- Assignment -
Copy out exactly the lines from the start of the data to the line containing "object return kortese..". Include both.

- Data to use -
________
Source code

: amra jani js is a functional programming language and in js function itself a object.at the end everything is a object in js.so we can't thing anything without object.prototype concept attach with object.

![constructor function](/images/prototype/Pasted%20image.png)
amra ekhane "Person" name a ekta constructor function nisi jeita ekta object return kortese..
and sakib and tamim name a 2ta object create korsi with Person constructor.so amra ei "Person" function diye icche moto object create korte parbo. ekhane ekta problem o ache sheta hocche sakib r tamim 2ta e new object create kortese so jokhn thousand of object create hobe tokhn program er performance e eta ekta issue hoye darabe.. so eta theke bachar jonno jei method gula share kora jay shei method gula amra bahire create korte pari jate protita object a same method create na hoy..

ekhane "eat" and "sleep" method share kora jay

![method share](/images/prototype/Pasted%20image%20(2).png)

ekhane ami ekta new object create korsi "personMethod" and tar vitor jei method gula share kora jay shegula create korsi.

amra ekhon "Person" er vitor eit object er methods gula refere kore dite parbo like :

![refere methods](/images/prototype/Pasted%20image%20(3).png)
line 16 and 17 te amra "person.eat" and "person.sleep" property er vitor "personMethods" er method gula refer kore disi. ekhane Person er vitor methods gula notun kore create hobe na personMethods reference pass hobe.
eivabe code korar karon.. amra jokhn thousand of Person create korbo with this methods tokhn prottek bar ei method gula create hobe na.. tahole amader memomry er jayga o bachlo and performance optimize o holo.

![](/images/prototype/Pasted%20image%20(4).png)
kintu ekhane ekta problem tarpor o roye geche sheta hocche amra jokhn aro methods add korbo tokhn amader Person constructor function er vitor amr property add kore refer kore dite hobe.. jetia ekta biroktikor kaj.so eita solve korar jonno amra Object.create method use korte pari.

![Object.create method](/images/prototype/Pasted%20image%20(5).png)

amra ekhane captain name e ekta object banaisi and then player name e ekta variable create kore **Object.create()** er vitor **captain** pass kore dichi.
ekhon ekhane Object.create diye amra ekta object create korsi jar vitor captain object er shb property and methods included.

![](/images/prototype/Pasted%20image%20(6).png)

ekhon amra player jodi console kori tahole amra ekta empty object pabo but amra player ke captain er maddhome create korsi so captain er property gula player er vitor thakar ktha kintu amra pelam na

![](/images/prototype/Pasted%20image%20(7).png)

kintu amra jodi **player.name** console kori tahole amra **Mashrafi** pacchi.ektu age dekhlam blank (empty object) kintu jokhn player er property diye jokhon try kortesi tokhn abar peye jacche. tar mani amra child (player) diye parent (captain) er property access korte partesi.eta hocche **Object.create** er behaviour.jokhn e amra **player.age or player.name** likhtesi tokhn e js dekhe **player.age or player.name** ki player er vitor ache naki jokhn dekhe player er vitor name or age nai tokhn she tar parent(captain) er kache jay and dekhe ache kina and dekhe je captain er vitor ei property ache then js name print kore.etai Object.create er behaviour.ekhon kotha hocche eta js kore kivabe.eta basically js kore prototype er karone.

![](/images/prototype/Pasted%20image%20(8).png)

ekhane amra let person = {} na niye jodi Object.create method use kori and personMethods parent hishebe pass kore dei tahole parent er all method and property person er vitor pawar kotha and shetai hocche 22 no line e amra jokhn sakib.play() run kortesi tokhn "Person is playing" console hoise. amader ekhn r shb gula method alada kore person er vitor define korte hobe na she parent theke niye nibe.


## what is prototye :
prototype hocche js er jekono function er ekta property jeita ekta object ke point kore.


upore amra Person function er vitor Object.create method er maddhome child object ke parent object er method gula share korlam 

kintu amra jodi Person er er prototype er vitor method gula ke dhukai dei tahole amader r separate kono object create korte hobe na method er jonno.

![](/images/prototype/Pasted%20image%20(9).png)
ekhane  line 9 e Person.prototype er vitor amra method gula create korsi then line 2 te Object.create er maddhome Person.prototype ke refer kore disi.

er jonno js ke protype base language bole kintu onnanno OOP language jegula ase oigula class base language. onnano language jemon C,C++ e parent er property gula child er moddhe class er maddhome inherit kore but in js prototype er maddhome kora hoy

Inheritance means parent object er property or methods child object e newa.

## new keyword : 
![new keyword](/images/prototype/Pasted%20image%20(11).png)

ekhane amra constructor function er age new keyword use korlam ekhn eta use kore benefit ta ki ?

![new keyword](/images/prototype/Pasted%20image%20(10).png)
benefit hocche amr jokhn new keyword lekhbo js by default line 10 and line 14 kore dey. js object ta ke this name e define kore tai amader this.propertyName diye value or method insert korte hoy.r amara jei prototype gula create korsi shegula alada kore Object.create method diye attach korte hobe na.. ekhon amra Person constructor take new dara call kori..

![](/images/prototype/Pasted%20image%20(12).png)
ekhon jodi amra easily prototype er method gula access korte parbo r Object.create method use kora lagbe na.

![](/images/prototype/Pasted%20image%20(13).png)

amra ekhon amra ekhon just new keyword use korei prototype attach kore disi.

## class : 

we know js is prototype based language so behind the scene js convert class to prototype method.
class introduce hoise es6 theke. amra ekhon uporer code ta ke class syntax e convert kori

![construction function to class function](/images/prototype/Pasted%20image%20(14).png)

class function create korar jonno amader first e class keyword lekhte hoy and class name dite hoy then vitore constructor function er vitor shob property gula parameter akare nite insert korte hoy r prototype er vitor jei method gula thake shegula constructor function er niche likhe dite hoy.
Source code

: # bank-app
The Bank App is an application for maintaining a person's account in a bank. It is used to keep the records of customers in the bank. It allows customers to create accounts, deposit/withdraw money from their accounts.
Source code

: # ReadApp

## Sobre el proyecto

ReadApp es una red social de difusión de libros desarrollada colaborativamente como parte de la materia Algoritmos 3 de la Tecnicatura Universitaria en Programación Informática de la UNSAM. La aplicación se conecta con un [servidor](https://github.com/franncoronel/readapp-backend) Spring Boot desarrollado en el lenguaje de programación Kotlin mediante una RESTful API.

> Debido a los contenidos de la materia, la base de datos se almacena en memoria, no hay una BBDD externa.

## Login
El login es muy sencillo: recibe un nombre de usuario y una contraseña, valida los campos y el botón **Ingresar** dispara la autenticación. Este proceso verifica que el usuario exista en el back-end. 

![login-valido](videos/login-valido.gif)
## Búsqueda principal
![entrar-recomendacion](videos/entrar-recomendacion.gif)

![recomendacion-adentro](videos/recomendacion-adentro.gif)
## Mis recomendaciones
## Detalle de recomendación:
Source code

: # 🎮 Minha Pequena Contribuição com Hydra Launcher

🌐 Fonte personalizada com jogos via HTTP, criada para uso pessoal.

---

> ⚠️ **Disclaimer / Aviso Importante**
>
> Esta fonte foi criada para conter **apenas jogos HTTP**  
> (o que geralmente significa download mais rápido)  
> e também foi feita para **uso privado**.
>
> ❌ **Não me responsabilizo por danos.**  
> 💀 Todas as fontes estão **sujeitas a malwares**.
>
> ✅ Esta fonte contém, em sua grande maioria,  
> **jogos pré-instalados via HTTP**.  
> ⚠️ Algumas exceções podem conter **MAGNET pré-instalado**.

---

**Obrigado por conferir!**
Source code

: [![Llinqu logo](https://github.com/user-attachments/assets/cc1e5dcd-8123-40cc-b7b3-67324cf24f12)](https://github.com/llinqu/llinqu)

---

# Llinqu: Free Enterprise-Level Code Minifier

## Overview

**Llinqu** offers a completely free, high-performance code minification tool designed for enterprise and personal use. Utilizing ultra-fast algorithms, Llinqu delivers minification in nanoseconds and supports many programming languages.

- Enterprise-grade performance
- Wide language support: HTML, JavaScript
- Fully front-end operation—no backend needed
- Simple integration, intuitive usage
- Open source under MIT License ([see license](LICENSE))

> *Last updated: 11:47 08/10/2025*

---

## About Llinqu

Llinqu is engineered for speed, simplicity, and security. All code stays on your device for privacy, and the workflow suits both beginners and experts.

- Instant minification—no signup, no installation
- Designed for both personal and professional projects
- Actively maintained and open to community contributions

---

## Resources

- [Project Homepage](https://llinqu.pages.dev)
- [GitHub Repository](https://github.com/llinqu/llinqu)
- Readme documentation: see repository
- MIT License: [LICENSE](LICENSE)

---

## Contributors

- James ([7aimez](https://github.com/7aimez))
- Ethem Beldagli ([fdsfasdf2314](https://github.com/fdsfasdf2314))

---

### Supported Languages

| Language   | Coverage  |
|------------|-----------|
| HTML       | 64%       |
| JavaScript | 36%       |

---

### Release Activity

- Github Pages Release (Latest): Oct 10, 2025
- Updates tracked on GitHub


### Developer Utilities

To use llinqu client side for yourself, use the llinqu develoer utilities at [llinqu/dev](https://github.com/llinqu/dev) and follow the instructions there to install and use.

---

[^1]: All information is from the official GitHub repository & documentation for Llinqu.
________
- Response box -
Source code

: amra jani js is a functional programming language and in js function itself a object.at the end everything is a object in js.so we can't thing anything without object.prototype concept attach with object.

![constructor function](/images/prototype/Pasted%20image.png)
amra ekhane "Person" name a ekta constructor function nisi jeita ekta object return kortese..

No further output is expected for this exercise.